Business ethics concerns ethical dilemmas or controversial issues faced by a company. Often, business ethics involve a system of practices and procedures that help build trust with the consumer. On one level, some business ethics are embedded in the law, such as minimum wage, insider trading restrictions, and environmental regulations. On the other hand, business ethics can be influenced by management behavior, with wide-ranging effects across the company.

Consider an employee who is told in a meeting that the company will face an earnings shortfall for the quarter. This employee also owns shares in the firm. It would be unethical for the employee to sell their shares since they would be subject to insider information. Alternatively, if two large competitors came together to gain an unfair advantage, such as controlling prices in a given market, this would raise serious ethical concerns.

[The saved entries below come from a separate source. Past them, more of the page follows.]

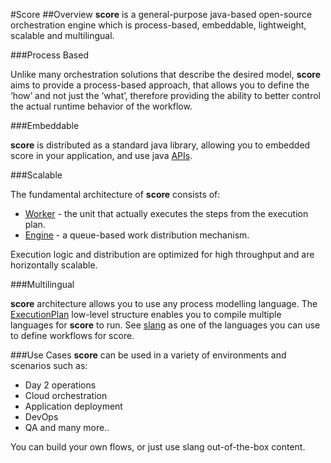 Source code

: #Score
##Overview
**score** is a general-purpose java-based open-source orchestration engine which is process-based, 
embeddable, lightweight, scalable and multilingual.

###Process Based

Unlike many orchestration solutions that describe the desired model, 
**score** aims to provide a process-based approach, that allows you to define the ‘how’ and not just the ‘what’, 
therefore providing the ability to better control the actual runtime behavior of the workflow.

###Embeddable

**score** is distributed as a standard java library, allowing you to embedded score in your application, 
and use java [APIs](#docs/#score-apis).

###Scalable

The fundamental architecture of **score** consists of:

+ [Worker](#docs/#worker) - the unit that actually executes the steps from the execution plan. 
+ [Engine](#docs/#engine) - a queue-based work distribution mechanism. 

Execution logic and distribution are optimized for high throughput and are horizontally scalable.

###Multilingual

**score** architecture allows you to use any process modelling language.
The [ExecutionPlan](#docs/#execution-plan) low-level structure enables you to compile multiple languages for **score** to run. 
See [slang](#docs/#slang) as one of the languages you can use to define workflows for score. 

###Use Cases
**score**  can be used in a variety of environments and scenarios such as: 
-	Day 2 operations
-	Cloud orchestration
-	Application deployment
-	DevOps
-	QA
and many more..

You can build your own flows, or just use slang out-of-the-box content.  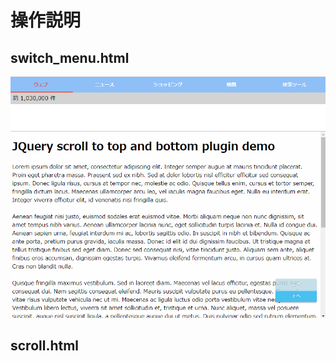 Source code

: # 操作説明

## switch_menu.html

![swich_menu.gif](switch_menu.gif)
![scroll.gif](scroll.gif)

## scroll.html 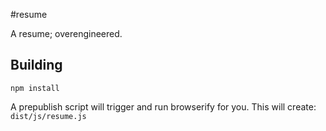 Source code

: #resume

A resume; overengineered.

## Building
`npm install`

A prepublish script will trigger and run browserify for you. This will create:
`dist/js/resume.js`

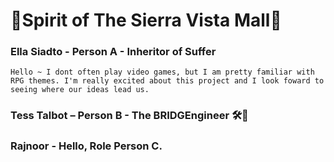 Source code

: # 👻Spirit of The Sierra Vista Mall👻 

### Ella Siadto - Person A - Inheritor of Suffer  
    Hello ~ I dont often play video games, but I am pretty familiar with RPG themes. I'm really excited about this project and I look foward to seeing where our ideas lead us. 
    
### Tess Talbot – Person B - The BRIDGEngineer 🛠️🚧
### Rajnoor - Hello, Role Person C. 
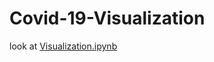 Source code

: # Covid-19-Visualization


look at [Visualization.ipynb](https://github.com/ZirAjs/Covid-19-Visualization/blob/main/Visualization.ipynb)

Business ethics are important because they have lasting implications on several levels. With increased investor awareness on environmental, social, and governance issues, a company's reputation is at stake. For instance, if a company partakes in unethical practices, such as poor customer privacy procedures and protections, it could result in a data breach. This, in turn, may lead to a significant loss of customers, erosion of trust, less competitive hires, and share price declines.